» **Data supplied**:
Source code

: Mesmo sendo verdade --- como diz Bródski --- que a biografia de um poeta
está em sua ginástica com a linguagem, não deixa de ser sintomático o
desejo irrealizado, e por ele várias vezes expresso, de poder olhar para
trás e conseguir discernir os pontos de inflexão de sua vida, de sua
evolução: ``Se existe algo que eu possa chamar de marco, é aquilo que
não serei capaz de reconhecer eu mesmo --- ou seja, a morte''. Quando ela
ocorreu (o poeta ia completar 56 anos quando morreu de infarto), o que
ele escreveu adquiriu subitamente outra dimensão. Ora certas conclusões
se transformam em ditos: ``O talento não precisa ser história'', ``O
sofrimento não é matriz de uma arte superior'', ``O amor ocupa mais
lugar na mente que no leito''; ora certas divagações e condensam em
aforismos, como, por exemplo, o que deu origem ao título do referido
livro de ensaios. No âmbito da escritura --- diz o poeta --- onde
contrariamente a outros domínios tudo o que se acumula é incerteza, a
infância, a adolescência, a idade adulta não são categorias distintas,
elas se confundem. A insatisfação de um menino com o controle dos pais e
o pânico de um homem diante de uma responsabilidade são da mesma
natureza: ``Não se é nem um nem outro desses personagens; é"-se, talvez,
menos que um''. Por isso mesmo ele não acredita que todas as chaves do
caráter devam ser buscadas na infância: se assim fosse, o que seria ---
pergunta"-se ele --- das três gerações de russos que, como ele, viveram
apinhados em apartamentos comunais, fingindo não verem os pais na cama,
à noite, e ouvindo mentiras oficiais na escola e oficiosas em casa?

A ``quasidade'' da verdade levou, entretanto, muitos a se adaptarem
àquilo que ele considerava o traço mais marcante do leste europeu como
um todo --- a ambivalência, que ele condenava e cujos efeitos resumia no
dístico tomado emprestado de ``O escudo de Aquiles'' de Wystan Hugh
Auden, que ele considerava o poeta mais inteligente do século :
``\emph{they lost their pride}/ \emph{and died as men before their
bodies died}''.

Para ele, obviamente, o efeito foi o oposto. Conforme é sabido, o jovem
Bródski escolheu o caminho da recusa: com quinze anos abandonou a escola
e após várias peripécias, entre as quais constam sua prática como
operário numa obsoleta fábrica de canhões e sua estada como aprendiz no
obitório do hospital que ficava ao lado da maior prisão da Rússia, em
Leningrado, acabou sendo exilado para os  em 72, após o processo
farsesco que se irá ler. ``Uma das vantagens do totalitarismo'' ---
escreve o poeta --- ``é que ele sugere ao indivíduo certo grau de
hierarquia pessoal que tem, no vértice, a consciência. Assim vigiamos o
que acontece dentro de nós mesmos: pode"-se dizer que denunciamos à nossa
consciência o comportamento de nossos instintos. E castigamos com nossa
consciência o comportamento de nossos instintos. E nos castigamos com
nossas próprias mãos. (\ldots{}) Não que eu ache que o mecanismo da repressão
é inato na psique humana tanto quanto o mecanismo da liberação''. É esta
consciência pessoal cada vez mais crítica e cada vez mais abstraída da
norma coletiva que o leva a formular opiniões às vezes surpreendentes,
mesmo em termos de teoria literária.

» **Action item**:
In the entries above, find every line with the word "verdade" and list it.

» **Answer to this problem**:
: Mesmo sendo verdade --- como diz Bródski --- que a biografia de um poeta
A ``quasidade'' da verdade levou, entretanto, muitos a se adaptarem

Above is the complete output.